◆ Task to complete:
Where a line of the records contains the word "newcommand", show that line.

Saved data entries:
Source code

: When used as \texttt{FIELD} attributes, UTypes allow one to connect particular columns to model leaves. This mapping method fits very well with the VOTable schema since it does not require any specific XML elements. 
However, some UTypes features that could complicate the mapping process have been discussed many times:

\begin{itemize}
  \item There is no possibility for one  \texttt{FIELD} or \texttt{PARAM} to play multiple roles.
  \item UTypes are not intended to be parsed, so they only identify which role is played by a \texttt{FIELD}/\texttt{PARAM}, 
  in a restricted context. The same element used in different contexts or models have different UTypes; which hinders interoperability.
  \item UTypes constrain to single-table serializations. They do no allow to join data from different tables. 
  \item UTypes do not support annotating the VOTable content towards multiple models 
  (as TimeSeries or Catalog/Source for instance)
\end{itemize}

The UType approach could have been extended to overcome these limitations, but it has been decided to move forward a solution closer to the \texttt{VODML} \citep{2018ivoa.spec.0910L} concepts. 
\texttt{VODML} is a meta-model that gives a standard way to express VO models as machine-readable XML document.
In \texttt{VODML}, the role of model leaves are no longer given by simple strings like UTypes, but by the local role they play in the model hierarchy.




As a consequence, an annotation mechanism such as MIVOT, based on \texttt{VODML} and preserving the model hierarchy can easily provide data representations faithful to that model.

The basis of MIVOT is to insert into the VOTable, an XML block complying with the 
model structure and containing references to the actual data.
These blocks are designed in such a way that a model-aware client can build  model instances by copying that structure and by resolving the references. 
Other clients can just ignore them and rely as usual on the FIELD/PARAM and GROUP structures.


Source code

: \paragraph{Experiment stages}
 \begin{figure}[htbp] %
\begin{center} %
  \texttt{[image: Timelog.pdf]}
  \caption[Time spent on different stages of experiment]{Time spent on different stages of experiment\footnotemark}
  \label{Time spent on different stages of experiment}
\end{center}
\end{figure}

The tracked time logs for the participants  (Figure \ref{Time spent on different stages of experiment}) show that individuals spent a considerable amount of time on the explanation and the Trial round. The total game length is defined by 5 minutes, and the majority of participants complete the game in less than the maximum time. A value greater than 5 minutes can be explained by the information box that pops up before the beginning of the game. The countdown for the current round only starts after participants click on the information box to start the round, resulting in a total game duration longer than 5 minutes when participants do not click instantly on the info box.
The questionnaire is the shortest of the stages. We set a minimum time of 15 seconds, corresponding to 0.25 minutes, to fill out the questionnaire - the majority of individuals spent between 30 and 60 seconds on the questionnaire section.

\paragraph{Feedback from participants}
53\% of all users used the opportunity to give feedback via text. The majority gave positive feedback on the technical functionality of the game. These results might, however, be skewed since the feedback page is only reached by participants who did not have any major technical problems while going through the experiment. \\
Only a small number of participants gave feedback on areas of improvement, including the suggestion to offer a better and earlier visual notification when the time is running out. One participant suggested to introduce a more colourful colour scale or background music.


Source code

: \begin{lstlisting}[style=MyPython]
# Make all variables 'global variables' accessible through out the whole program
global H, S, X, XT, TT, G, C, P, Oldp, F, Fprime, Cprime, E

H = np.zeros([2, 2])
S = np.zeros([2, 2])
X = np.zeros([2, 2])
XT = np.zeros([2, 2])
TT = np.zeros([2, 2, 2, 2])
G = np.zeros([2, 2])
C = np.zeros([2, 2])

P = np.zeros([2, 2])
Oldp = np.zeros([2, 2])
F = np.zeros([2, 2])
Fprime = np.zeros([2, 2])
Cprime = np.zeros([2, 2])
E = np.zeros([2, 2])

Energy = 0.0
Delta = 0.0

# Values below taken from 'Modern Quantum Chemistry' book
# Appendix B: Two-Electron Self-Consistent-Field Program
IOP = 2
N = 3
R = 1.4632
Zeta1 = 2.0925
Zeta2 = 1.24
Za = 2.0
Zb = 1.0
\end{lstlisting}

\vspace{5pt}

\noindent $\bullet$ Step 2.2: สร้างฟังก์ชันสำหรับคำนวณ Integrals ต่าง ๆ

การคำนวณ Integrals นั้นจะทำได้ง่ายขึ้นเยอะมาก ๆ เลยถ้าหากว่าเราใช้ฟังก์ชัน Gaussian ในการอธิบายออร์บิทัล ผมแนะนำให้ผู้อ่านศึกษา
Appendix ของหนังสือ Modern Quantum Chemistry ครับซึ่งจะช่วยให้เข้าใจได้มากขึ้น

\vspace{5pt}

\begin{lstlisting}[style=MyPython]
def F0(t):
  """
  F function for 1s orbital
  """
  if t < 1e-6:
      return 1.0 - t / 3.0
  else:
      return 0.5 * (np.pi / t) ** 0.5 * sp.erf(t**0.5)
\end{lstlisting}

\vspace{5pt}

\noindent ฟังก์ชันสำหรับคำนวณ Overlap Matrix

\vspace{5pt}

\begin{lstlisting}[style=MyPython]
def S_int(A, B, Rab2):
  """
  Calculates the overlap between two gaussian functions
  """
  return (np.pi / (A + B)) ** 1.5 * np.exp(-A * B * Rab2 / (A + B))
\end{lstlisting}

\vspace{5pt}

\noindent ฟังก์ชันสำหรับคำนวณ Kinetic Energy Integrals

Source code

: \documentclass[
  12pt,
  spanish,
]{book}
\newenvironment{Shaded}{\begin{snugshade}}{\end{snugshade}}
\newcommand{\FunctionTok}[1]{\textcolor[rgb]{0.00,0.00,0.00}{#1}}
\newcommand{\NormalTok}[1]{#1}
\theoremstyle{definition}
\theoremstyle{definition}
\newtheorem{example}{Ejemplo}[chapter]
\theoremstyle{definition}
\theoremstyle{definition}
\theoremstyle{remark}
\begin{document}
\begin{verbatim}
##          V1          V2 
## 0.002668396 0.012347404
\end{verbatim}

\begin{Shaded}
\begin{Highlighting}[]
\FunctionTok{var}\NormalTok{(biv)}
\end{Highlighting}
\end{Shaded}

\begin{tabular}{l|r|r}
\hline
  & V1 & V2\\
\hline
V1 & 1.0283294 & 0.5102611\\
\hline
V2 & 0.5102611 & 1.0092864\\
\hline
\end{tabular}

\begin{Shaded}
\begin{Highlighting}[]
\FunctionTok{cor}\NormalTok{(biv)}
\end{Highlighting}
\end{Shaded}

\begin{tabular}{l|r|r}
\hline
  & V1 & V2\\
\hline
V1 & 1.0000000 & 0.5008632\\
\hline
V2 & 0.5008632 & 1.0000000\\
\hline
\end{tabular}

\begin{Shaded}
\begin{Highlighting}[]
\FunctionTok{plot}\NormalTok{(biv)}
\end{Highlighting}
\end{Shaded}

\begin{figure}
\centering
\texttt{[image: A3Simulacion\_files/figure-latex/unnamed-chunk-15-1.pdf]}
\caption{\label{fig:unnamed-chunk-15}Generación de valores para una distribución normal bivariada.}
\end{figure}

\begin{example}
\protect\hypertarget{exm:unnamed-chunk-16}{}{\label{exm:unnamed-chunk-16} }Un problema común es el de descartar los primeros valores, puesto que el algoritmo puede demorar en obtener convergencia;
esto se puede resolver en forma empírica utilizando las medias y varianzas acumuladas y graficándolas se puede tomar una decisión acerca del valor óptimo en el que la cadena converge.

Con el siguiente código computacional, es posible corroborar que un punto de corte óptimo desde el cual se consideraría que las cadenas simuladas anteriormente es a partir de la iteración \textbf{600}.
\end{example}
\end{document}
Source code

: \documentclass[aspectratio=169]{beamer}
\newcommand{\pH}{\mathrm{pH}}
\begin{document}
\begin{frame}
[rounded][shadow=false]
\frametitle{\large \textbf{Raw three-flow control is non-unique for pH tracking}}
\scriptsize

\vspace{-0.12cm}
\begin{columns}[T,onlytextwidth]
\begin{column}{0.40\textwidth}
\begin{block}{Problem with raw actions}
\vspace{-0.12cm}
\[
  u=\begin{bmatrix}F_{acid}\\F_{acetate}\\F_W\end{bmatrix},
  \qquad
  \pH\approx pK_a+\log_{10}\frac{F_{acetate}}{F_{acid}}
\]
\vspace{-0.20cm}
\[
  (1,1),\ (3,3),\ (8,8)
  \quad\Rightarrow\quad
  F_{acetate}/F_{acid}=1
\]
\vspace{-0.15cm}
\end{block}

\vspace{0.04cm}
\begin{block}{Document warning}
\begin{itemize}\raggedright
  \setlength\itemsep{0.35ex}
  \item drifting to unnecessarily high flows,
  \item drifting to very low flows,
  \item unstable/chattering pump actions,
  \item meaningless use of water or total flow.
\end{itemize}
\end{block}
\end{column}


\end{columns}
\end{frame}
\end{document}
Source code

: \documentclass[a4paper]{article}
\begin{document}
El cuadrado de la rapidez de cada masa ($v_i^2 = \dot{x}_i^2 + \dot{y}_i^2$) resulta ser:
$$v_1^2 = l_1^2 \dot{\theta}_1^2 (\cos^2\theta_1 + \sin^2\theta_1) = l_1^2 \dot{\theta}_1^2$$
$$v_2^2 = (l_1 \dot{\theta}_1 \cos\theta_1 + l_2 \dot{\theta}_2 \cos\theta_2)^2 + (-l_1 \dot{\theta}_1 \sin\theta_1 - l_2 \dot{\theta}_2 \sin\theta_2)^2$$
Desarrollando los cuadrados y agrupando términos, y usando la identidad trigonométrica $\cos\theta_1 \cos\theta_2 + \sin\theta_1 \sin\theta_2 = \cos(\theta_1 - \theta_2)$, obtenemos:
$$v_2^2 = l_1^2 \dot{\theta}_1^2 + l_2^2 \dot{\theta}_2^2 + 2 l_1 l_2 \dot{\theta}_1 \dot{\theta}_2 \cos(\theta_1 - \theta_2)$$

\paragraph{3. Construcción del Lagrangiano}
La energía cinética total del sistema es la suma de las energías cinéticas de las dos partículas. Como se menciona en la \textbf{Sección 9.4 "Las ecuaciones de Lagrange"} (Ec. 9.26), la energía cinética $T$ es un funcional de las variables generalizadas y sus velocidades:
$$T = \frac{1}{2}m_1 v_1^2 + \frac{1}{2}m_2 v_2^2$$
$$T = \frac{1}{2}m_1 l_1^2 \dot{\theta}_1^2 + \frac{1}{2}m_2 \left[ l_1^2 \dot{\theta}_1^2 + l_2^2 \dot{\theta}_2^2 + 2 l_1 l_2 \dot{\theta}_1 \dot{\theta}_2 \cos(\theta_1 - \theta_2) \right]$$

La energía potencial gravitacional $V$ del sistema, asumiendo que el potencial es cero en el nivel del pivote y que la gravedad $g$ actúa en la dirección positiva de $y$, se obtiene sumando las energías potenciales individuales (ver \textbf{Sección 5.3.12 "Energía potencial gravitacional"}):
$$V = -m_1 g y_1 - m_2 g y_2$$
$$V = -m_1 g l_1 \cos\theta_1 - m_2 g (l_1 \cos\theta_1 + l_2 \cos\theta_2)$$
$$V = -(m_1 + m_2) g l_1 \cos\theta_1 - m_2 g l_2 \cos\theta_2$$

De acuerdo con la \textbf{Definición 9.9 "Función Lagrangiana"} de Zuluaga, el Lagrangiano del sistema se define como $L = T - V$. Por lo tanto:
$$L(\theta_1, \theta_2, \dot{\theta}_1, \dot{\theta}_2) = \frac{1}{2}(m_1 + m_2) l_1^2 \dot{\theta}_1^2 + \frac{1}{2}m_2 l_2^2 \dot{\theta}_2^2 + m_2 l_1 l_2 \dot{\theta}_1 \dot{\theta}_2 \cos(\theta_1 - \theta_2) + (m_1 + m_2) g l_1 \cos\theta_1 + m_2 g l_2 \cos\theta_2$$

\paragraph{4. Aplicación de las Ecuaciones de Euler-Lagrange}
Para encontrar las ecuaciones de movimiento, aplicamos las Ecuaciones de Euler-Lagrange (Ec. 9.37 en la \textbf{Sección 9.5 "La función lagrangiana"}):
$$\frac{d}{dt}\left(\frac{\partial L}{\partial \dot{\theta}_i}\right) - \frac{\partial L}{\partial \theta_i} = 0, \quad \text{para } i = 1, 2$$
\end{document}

◆ Your response:
\newcommand{\FunctionTok}[1]{\textcolor[rgb]{0.00,0.00,0.00}{#1}}
\newcommand{\NormalTok}[1]{#1}
\newcommand{\pH}{\mathrm{pH}}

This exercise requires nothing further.